According to hosts Lauren Hood and Ryan Barrett, the “I Was Here” speaker/dialogue series held at Always Brewing Detroit on March 24, is designed to “preserve the narratives of people who lived in Detroit before it was ‘easy’ to live in Detroit.” The three featured speakers were Cornetta Lane from Core City, Robbie Dwight from Rosedale Park and Joel Fluent Greene from the West side. All three were raised in Detroit and all three offered eloquent and thoughtful responses to questions posed by the hosts and the audience.
When asked about her experience growing up Detroit and her current relationship with the city, Cornetta Lane remembered growing up on a block that had “lots of houses and lots of families.” She felt connected to these families and to her neighborhood.
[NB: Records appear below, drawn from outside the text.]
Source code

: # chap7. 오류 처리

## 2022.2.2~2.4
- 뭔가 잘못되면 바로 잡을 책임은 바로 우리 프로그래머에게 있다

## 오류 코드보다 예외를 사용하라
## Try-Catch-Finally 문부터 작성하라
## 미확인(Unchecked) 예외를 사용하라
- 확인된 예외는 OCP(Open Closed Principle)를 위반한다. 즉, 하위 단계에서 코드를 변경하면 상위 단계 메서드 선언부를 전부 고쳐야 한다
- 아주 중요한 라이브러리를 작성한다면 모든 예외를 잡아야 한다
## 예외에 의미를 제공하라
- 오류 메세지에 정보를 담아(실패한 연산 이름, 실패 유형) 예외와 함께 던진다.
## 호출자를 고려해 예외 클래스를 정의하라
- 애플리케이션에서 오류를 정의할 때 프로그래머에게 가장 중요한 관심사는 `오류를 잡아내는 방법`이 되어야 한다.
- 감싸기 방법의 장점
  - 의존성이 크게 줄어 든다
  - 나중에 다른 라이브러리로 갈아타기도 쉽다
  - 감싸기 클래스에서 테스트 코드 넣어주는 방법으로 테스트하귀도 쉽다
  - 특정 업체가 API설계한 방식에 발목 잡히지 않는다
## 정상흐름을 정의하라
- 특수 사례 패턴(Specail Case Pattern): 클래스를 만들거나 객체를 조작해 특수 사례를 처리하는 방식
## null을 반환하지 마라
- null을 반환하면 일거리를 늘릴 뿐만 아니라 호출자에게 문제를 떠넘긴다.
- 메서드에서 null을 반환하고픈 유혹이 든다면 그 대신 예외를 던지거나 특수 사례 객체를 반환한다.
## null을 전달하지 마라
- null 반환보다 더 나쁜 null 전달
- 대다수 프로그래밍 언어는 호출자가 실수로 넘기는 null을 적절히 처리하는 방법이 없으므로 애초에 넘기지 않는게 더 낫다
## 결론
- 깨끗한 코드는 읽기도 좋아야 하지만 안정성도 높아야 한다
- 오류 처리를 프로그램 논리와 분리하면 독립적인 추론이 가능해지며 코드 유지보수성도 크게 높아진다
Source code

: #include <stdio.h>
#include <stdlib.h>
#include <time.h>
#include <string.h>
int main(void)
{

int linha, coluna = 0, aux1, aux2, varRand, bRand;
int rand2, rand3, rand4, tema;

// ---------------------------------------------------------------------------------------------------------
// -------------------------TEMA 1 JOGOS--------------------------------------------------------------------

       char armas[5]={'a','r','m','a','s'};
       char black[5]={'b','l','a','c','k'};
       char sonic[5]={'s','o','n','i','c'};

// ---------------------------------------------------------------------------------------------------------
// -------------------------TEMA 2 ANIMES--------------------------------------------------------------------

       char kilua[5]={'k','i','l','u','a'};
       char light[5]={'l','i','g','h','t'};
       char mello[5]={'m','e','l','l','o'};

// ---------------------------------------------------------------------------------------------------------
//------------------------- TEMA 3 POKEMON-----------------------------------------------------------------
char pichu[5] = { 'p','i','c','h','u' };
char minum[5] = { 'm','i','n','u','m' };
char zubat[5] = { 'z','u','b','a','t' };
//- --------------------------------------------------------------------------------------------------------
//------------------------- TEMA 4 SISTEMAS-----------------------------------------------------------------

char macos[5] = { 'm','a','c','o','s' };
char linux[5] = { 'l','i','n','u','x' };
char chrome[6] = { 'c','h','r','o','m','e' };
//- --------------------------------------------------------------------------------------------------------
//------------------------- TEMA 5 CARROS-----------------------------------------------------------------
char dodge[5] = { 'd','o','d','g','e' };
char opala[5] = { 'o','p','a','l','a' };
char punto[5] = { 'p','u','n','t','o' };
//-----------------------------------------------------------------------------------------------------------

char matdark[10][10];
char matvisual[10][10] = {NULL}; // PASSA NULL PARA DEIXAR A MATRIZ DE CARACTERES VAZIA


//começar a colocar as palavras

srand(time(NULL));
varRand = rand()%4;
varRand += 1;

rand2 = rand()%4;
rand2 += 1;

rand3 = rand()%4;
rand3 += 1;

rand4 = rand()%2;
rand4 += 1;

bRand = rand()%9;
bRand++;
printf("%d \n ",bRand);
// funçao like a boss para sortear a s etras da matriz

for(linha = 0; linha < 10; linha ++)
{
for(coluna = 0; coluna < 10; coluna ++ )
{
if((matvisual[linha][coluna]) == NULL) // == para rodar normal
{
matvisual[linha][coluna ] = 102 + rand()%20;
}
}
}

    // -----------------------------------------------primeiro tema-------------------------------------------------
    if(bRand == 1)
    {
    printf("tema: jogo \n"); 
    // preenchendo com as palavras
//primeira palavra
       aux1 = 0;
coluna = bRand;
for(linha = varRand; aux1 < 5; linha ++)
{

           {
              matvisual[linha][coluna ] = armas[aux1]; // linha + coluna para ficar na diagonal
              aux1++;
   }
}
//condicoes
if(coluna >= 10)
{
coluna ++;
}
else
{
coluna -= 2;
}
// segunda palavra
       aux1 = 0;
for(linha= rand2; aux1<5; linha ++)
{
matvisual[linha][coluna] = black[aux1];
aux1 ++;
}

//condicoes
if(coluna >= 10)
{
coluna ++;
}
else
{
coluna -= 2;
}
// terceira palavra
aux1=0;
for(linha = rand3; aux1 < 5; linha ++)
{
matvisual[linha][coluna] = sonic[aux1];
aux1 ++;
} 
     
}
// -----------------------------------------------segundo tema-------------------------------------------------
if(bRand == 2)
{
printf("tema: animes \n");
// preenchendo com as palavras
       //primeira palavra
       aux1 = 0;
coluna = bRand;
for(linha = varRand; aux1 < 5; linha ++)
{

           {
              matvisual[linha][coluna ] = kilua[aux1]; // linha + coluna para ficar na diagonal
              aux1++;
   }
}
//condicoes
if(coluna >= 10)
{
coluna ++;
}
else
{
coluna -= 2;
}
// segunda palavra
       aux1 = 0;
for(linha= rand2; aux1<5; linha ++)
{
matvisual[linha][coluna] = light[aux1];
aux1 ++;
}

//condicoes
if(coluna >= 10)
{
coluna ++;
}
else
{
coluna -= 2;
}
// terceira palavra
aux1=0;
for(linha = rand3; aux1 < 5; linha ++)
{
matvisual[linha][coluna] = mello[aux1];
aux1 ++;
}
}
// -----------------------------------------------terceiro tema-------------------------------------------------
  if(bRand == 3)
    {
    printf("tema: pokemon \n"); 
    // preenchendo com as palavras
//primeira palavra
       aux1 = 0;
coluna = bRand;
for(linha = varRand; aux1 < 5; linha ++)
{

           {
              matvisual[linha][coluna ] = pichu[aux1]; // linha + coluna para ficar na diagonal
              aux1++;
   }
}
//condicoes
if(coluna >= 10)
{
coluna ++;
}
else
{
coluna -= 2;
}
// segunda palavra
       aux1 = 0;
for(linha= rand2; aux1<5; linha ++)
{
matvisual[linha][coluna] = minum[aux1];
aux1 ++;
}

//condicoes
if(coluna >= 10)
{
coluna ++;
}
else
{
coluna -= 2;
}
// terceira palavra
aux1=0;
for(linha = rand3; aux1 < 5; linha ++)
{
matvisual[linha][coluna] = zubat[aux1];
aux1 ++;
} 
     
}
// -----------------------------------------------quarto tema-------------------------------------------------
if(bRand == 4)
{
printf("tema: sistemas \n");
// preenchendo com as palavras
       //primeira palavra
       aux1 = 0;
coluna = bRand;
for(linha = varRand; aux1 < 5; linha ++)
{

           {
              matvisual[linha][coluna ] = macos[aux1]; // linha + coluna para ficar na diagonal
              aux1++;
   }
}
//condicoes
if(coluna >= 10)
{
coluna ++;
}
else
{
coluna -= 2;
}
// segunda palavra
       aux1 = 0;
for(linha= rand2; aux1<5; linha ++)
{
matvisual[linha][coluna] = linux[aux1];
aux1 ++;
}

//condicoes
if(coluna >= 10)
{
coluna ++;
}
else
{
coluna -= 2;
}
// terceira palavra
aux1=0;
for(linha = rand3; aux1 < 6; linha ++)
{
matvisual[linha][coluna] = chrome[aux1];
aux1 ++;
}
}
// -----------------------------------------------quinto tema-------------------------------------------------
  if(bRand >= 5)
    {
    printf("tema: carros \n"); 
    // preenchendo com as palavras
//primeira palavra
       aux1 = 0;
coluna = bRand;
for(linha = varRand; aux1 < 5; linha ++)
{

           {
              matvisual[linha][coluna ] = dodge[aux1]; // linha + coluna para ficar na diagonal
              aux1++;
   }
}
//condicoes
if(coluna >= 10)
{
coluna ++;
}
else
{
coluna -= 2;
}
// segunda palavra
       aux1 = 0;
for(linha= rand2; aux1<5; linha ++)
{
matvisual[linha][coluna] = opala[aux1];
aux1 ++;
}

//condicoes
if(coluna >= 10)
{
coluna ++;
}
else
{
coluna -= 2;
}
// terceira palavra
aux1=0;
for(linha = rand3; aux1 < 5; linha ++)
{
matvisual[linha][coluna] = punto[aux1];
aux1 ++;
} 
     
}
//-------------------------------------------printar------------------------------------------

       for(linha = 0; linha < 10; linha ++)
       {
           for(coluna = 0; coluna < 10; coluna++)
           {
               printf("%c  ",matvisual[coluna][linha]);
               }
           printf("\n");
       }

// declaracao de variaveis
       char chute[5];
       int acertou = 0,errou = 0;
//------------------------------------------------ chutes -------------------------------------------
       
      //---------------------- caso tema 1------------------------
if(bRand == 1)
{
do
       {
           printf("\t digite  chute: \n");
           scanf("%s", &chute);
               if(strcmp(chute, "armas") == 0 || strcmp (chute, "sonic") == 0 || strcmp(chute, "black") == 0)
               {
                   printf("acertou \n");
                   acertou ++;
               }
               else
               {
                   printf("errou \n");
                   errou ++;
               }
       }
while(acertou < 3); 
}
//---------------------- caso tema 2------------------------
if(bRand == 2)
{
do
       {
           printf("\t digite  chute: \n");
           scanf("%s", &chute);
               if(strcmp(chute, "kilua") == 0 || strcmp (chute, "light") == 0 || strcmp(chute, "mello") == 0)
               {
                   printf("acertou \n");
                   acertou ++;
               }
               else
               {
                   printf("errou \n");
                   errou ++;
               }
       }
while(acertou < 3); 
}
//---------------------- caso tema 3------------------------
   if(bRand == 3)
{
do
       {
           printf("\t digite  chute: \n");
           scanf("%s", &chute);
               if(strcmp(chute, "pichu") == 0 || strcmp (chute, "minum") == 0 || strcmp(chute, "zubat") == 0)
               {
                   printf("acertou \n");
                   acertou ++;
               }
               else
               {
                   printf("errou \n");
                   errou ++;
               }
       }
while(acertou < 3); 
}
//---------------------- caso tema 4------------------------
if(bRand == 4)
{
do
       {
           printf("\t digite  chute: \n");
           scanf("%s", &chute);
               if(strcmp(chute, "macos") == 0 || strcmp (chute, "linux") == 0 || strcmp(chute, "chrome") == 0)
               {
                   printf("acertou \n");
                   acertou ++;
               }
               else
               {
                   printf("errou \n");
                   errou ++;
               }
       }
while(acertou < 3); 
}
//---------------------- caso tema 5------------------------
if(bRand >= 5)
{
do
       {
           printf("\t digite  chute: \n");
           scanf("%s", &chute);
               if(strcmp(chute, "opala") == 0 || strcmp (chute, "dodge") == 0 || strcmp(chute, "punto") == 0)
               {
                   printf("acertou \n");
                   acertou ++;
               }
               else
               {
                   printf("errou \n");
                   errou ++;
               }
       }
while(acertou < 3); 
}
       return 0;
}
When the housing foreclosure crisis hit, however, Cornetta watched “families leave, which meant vacant lots.” She lost the connection she once had with her neighborhood. More recently, Habitat for Humanity has built homes in Core City, and Cornetta sees families returning. Her hope for a new connection to her old neighborhood was apparent.
Robbie Dwight credited Grandmont Rosedale Development Corporation, and the dedicated residents of Grandmont Rosedale with keeping his community relatively stable during the housing crisis. “GRDC saw the problem with vacant homes and worked on a solution with the people in the community.” Robbie did not lose his connection to his neighborhood. In fact, he still stays “super connected. I consider myself lucky to be born and raised in Rosedale Park, not just Detroit.”
Joel Fluent Greene remembered the access he had to downtown businesses as a young person. He remembered particularly fondly a “hip hop shop downtown” and all the places he could go to hear and try out new music, new poetry, and he emphasized that the new people moving to Detroit “need to respect and understand what was here already.” He remembered a lot of hard working people in Detroit who “worked for whatever they got.” Joel summed up by proposing a new perspective on how people new to Detroit might approach the city and its longtime residents: “I didn’t save Detroit; Detroit saved me.”
Cornetta and Robbie echoed Joel’s emphasis. “People from many backgrounds have been here and want to be understood and respected for the work that’s been done,” said Robbie, “and we need to make sure that the poor and old are taken care of in the revitalization.” Cornetta’s neighborhood has been renamed, and she pointed out that “it doesn’t feel good when your neighborhood gets rebranded without input from the people who live there.”
As an example of a new business that has come to Detroit and become an asset to the community, Joel highlighted Always Brewing Detroit: “Always Brewing is a hub in the community. This is how growth happens. Businesses and people need to engage in the communities, search out what’s already going on and ask the people in the communities what they need, and how they can help.” Questions and comments from the audience followed the speakers’ responses and lead to many conversations that went on well past the official end time for the talk.
At the close of the evening, host Ryan Barrett reminded the audience that the aim of the series is to “challenge the narrative that Detroiters have wasted time and money, that nothing has been happening – the blank slate theory. We want to tell our own stories using our own outlets.” If the crowd at Always Brewing is any indication, people are very interested in hearing the Detroiters who were here.